After reading the convincing book R for Data Science I was excited about all the tidyverse functions, especially the transformation and data wrangling components dplyr and tidyr. It seemed that coding with those saves a lot of time and results in better readability compared to base R. But the more I use dplyr, the more I encounter situations where the opposite seems to be the case. In one of my last questions I asked how to replace rows with NAs if one of the variable exceeds some threshold. In base I would simply do
df[df$age > 90, ] <- NA
Run Code Online (Sandbox Code Playgroud)
The two answers suggested using
df %>% select(x, y, age) %>% mutate_all(~replace(.x, age> 90, NA))
# or
df %>% mutate_all(function(i) replace(i, .$age> 90, NA))

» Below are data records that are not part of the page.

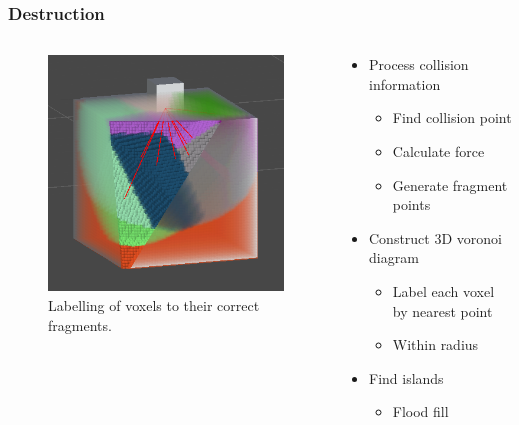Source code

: \documentclass{beamer}
\begin{document}
	\begin{frame}
	\frametitle{Destruction}
		\begin{columns}[T] %
			\begin{column}[T]{5cm} %
				\begin{figure}
					\centerline{\includegraphics[scale=0.5]{Voronoi.png}}
					\caption{Labelling of voxels to their correct fragments.}
				\end{figure}
			\end{column}
			\begin{column}[T]{5cm} %
				\begin{itemize}
				\item{Process collision information}
					\begin{itemize}
						\item{Find collision point} 
						\item{Calculate force}
						\item{Generate fragment points}
					\end{itemize}
				\item{Construct 3D voronoi diagram}
					\begin{itemize}
						\item{Label each voxel by nearest point}
						\item{Within radius}
					\end{itemize}
				\item{Find islands}
					\begin{itemize}
						\item{Flood fill}
					\end{itemize}
				\end{itemize}
			\end{column}
		\end{columns}
	\end{frame}
\end{document}
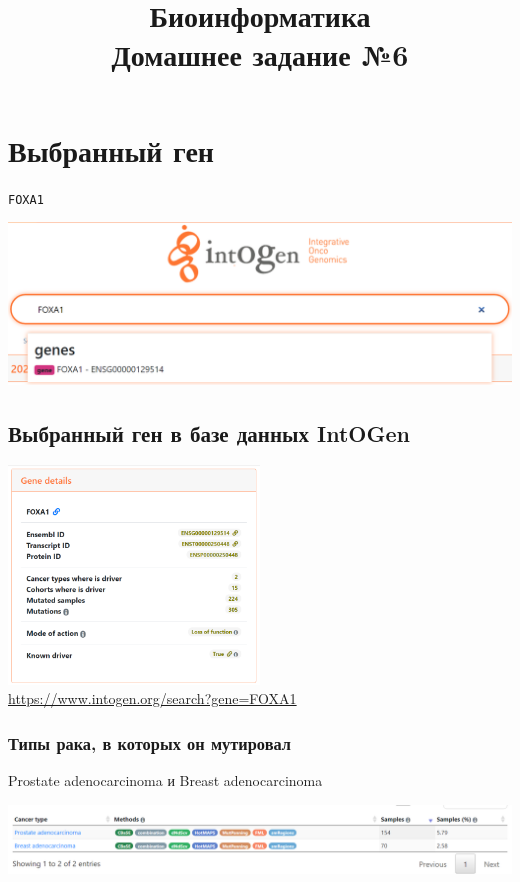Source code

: \documentclass{article}
\title{Биоинформатика \\ Домашнее задание №6}
\begin{document}
  \maketitle

  \section{Выбранный ген}
  \begin{center}
    \LARGE
    \texttt{FOXA1}
  \end{center}

  \noindent
  \includegraphics[width=\textwidth]{FOXA1 search.png}

  \subsection{Выбранный ген в базе данных IntOGen}
  \begin{center}
    \includegraphics[width=0.5\textwidth]{gene details.png}\\
    \url{https://www.intogen.org/search?gene=FOXA1}
  \end{center}

  \subsubsection{Типы рака, в которых он мутировал}
  Prostate adenocarcinoma и Breast adenocarcinoma

  \noindent
  \includegraphics[width=\textwidth]{cancer types.png}
\end{document}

Run Code Online (Sandbox Code Playgroud)
Both answers are great and I am thankful to get them. Still, the code in base R seems so much simpler to me. Now I am facing another situation where my code with dplyr is much more complicated, too. I am aware that it is a subjective impression whether some code is complicated, but putting it in a more objective way I would say that nchar(dplyr_code) > nchar(base_code) in many situations.
Further, I noticed that I seem to encounter this more often if the code I need to write is about operations on rows rather than on columns. It can be argued that one can use tidyr from tidyverse to transpose the data in order to change rows to columns. But even doing this seems also much more complicated in the tidyverse frame than in base R (see here).
我的问题是我面临这个问题是否是因为我很陌生tidyverse,或者在某些情况下编码base是否更有效。如果是后者:是否有资源可以在抽象级别上进行总结,当使用basevs进行编码时效率更高tidyverse,或者您可以说明一些情况吗?我这样问是因为有时我花了相当多的时间来弄清楚如何解决某些问题tidyverse,最后我发现base在这种情况下这是一种更方便的编码。知道何时使用tidyverse或base进行数据整理和转换将为我节省大量时间。
如果这个问题太宽泛,请告诉我,我会尝试重新表述或删除该问题。
如果您在 R 基础上有一个干净、可读且功能齐全的解决方案,并且看起来更合适,那么您为什么要选择附加层呢?也许是为了在脚本中保留相同的接口(管道),以提高可读性?但正如您所说,与基础 R 相比,tidyverse 并不总是能保证这一点。
主要区别是:
Base R 高度关注稳定性,而 tidyverse 无法保证这一点。来自他们自己的文档:“tidyverse 将在寻找更好的界面方面做出重大改变”(https://tidyverse.tidyverse.org/articles/paper.html)。
这使得基础 R 在某些情况下成为生产环境的更好合作伙伴,因为您可能会发现 tidyverse 函数随着时间的推移而弃用和变化。我自己更喜欢包中尽可能少的依赖项。